Question
Clyne Industries wants to market its new Slammin Jammin Basketball Goal Set. To bring this product to the market will require the purchase of equipment
Clyne Industries wants to market its new Slammin Jammin Basketball Goal Set. To bring this product to the market will require the purchase of equipment costing $650,000. Shipping and installation expenses associated with the equipment are estimated to be $50,000. In addition, Clyne will incur incremental employee train- ing and recruiting expenses of $100,000, all of which will be incurred at time 0. Additional net working capital investments of $50,000 will be required at time 0, $25,000 in year 1, and $10,000 in year 2. Revenues are expected to be $250,000 in year 1 and grow at a rate of $25,000 per year through year 5, then decline by $25,000 per year until the project is terminated at the end of year 10. Annual operating expenses are expected to be $80,000 in year 1 and to grow at a rate of $10,000 per year until the end of the project life.
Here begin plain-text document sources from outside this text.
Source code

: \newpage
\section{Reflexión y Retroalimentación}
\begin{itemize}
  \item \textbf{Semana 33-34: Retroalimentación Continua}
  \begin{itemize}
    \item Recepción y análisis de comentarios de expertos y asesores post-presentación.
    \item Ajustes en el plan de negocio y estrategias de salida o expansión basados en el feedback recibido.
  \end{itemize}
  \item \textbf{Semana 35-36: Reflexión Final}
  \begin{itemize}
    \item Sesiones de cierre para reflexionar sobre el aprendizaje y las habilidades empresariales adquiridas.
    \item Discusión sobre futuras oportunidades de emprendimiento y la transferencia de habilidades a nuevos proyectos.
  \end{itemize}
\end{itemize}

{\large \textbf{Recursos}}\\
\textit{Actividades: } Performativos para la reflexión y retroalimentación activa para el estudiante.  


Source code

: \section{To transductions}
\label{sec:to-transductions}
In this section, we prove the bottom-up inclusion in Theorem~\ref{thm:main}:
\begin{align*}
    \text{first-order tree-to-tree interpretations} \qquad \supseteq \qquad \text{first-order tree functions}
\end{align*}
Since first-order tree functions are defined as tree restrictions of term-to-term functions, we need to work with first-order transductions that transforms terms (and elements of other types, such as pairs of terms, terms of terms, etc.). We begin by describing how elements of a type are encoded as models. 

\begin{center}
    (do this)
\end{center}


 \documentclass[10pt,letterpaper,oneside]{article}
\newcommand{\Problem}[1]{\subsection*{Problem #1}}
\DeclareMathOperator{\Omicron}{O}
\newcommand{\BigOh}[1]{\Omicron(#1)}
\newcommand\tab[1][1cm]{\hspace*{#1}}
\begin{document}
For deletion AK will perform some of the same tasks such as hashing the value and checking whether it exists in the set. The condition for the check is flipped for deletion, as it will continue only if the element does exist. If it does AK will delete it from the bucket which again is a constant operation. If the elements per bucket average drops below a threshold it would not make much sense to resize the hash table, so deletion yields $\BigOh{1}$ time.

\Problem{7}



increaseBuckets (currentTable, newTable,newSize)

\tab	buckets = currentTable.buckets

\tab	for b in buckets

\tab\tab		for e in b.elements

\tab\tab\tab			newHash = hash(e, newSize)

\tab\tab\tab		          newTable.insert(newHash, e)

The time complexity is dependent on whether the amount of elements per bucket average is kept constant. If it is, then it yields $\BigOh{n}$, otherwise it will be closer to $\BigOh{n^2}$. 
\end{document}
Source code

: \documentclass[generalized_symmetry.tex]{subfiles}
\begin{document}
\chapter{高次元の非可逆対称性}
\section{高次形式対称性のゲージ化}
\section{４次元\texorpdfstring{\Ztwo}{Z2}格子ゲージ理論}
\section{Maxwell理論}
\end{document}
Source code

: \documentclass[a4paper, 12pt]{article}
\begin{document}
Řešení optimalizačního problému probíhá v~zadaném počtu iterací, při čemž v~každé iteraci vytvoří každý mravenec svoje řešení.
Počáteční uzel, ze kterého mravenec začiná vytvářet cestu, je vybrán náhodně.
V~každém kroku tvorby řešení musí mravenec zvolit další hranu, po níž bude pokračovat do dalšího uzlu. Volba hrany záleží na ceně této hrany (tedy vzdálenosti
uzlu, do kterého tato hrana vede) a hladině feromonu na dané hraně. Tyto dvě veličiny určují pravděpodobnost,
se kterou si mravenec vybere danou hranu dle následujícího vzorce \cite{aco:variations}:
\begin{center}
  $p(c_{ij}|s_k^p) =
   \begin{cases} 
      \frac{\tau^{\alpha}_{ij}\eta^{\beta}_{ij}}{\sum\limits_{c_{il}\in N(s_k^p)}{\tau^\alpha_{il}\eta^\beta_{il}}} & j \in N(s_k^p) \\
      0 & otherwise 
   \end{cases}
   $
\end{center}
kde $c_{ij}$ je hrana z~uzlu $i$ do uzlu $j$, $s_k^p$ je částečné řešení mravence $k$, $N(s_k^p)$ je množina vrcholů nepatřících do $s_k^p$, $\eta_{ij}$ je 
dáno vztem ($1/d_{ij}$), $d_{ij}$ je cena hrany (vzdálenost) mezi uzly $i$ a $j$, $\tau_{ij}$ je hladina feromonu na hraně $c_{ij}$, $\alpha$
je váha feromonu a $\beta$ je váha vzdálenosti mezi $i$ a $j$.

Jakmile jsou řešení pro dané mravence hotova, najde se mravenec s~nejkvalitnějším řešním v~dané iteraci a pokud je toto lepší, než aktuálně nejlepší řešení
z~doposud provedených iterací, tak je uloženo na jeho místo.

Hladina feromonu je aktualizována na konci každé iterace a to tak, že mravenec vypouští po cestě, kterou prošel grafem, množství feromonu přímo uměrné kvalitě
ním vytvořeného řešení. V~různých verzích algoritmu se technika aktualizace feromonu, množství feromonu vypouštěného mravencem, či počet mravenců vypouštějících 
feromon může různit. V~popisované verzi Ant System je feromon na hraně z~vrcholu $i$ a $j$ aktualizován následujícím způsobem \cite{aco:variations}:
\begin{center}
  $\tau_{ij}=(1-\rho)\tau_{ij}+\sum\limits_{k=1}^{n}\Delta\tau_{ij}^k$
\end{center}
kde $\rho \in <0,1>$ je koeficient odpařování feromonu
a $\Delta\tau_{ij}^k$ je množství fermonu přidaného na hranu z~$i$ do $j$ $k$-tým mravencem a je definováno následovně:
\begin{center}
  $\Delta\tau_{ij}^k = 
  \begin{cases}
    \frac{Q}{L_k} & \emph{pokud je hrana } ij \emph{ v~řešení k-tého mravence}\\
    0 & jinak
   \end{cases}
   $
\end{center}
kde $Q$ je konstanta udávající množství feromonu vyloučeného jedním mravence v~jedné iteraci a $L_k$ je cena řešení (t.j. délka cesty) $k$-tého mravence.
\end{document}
Depreciation will be under MACRS for a 7-year class asset. The salvage value of the equipment at the end of 10 years is expected to be $50,000. The marginal, ordinary tax rate is 40 percent and the capital gains tax rate is 30 percent. (Hint: See Appendix 9A for information on MACRS depreciation.) Compute the expected net cash flow for year 10, the last year in the life of the project.